Il Digital Account si occupa invece di seguire il cliente in tutto lo sviluppo delle attività digitali, dalla raccolta del brief alla reportistica. Si tratta di una figura chiave in agenzia dove l’account è lo snodo che collega gli specialisti verticali con il cliente. Un account deve possedere elevate competenze relazionali e organizzative per gestire sia i team coinvolti sia la parte operativa del progetto. Sempre di più agli account sono richieste inoltre competenze nella lettura degli insight e creative per poter individuare le esigenze del cliente e saperle mettere in relazione con le professionalità d’agenzia.

3.3 LE COMPETENZE

Per quanto le professioni digitali siano in una fase di forte specializzazione, un’osservazione sul campo delle dinamiche occupazionali e dei processi di placement negli studenti dei master “digital” di Almed rivelano l’esistenza di un plesso di competenze trasversali che vengono richieste dal mercato indipendentemente dalla mansione che si va a ricoprire:

– anche nei profili più umanisti, è apprezzata una predisposizione alla comprensione delle dinamiche economiche e di business;

– cresce la richiesta di competenze di public speaking e la capacità di saper costruire delle presentazioni efficaci (Power Point, Keynote o Prezi);

– le competenze analitiche vengono considerate sempre di più fondamentali non solo per i profili professionali più da analyst, ma tutti i professionisti della comunicazione;

– anche per i profili più umanisti risulta essere sempre più importante la capacità di usare fogli di calcolo in manie- ra evoluta e il pensiero analitico e la conoscenza delle principali metriche di Internet, sia lato audience sia lato advertising;

– viene richiesta la conoscenza delle logiche e dei linguaggi di funzionamento degli ambienti digitali, dei linguaggi di programmazione (html) e una certa attenzione per il mondo del coding di base, come elemento per comprendere le logiche di funzionamento degli strumenti digitali;

– fra le soft skills più richieste vi è anche la capacità di lavorare in team e di essere costantemente aggiornati sull’evoluzione della comunicazione digitale, sui trend e sulle piattaforme;

– imprescindibile è la conoscenza avanzata dell’inglese, che spesso risulta essere un elemento decisivo nelle fasi di selezione.

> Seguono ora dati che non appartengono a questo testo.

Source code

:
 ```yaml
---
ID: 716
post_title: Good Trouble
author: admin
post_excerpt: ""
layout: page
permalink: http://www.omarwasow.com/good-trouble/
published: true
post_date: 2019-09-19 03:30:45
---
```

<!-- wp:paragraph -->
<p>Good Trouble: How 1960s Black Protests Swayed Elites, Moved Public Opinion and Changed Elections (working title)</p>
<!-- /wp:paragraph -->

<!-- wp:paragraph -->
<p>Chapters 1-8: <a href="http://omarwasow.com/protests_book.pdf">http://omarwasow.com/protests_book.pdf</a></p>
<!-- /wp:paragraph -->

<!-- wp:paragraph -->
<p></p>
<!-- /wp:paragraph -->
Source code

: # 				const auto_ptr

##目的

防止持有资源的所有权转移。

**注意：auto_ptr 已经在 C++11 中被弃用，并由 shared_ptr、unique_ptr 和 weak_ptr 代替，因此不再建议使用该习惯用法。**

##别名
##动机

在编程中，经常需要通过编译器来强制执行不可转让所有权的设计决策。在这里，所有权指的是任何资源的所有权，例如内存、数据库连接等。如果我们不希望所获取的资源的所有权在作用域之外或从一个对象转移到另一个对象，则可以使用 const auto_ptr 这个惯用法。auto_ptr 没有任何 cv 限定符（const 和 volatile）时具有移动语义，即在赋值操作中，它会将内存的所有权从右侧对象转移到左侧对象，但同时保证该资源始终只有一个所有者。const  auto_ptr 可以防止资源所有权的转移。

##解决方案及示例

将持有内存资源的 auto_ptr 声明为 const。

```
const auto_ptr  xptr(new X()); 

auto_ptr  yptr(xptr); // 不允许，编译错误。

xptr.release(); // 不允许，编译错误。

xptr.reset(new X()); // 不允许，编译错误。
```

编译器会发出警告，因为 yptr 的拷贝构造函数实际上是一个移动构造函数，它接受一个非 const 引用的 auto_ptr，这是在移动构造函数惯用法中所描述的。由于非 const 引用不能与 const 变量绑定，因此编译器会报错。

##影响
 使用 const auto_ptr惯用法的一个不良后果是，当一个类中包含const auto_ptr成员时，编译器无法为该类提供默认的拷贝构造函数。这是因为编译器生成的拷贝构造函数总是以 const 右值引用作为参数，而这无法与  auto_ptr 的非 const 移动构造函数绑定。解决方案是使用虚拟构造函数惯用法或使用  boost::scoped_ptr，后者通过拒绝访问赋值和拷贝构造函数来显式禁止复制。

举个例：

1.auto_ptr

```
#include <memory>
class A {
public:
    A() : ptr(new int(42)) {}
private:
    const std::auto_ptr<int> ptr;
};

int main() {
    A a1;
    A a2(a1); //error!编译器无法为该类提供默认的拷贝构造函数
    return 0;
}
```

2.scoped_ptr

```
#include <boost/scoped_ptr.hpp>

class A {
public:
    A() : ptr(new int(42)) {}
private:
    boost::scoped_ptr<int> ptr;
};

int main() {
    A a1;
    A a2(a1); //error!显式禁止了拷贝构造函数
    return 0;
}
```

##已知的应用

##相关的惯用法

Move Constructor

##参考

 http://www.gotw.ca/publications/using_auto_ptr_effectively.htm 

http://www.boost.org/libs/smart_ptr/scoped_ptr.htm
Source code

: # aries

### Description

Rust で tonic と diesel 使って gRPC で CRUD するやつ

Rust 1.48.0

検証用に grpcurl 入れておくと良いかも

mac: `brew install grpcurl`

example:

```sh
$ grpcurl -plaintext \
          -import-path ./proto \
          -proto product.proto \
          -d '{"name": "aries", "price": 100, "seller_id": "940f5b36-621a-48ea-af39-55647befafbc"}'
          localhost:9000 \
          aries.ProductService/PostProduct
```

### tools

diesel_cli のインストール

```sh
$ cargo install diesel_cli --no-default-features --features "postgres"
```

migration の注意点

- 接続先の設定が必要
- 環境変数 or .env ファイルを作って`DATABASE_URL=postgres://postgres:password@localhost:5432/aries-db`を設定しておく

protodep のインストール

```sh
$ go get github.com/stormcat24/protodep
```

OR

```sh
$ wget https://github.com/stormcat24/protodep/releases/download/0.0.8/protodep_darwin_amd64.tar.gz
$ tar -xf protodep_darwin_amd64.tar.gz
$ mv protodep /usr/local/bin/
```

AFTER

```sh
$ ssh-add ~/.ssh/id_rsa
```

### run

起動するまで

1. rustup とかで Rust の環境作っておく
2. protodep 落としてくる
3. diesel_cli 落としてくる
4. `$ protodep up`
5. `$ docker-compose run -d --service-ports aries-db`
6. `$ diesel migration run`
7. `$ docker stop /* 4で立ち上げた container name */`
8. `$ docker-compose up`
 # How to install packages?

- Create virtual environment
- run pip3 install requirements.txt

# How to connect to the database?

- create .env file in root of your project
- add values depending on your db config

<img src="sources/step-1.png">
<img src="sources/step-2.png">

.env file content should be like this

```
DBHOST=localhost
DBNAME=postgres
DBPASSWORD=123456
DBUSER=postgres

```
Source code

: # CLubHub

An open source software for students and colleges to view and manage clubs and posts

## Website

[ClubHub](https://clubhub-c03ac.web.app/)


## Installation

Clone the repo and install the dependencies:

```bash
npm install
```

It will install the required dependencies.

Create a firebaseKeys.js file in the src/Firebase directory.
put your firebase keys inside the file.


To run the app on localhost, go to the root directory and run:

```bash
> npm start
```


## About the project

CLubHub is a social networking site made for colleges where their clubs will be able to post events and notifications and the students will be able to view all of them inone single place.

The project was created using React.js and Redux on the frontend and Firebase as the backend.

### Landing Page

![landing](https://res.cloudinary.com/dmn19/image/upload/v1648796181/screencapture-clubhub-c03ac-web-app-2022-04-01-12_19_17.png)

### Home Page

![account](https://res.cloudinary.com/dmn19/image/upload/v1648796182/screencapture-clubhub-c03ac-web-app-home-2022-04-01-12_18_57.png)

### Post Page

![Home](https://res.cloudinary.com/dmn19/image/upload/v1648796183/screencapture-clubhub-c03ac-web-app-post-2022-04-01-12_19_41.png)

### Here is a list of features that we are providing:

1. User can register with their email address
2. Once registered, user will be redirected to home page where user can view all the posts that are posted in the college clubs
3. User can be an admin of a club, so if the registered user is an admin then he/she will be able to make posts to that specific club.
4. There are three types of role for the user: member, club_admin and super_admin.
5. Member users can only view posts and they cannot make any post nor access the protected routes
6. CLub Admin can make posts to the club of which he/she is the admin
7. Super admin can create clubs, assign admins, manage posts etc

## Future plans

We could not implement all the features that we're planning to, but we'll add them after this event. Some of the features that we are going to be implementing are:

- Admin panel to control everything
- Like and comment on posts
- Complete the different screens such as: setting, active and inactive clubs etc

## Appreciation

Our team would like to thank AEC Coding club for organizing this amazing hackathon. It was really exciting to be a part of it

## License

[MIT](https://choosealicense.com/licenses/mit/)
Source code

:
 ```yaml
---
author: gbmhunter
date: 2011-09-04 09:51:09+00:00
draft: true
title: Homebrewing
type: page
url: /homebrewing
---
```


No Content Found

In sintesi, quello della comunicazione digitale è un settore consolidato, in cui la filiera e i player appaiono definiti sebbene emergano periodicamente nuovi soggetti con cui confrontarsi. La pervasività della comunicazione digitale e i processi di digital transformation fanno sì che esso sia un settore con cui tutti i soggetti del mercato si devono confrontare e in cui si assiste sempre di più a ibridazioni e contaminazioni con le forme tradizionali di comunicazione.

Ai giovani che intendono affacciarsi a questo settore è quindi richiesto di possedere certamente competenze verticali e soft skills acquisibili attraverso i percorsi di studio, ma anche di sviluppare un’attitudine alla formazione e all’aggiornamento permanente per poter rimanere sempre al passo con i tempi, come evidenzia anche l’approfondimento dedicato alle startup.